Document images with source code
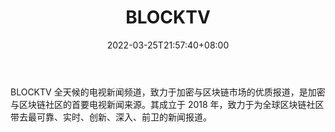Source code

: ﻿---
weight: 
title: "BLOCKTV"
description: "BLOCKTV 全天候的电视新闻频道，致力于加密与区块链市场的优质报道，是加密与区块链社区的首要电视新闻来源"
date: 2022-03-25T21:57:40+08:00
lastmod: 2022-03-25T16:45:40+08:00
draft: false
authors: ["Metabd"]
featuredImage: "blocktv.jpg"
link: ""
tags: ["元宇宙资讯","BLOCKTV"]
categories: ["navigation"]
navigation: ["元宇宙资讯"]
lightgallery: true
toc: true
pinned: false
recommend: false
recommend1: false
---
BLOCKTV 全天候的电视新闻频道，致力于加密与区块链市场的优质报道，是加密与区块链社区的首要电视新闻来源。其成立于 2018 年，致力于为全球区块链社区带去最可靠、实时、创新、深入、前卫的新闻报道。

* **How to complete this task**: Across all the entries above, how many lines have the word "全天候的电视新闻频道" in them? Only the number, please.

* **Answer for the task**: 2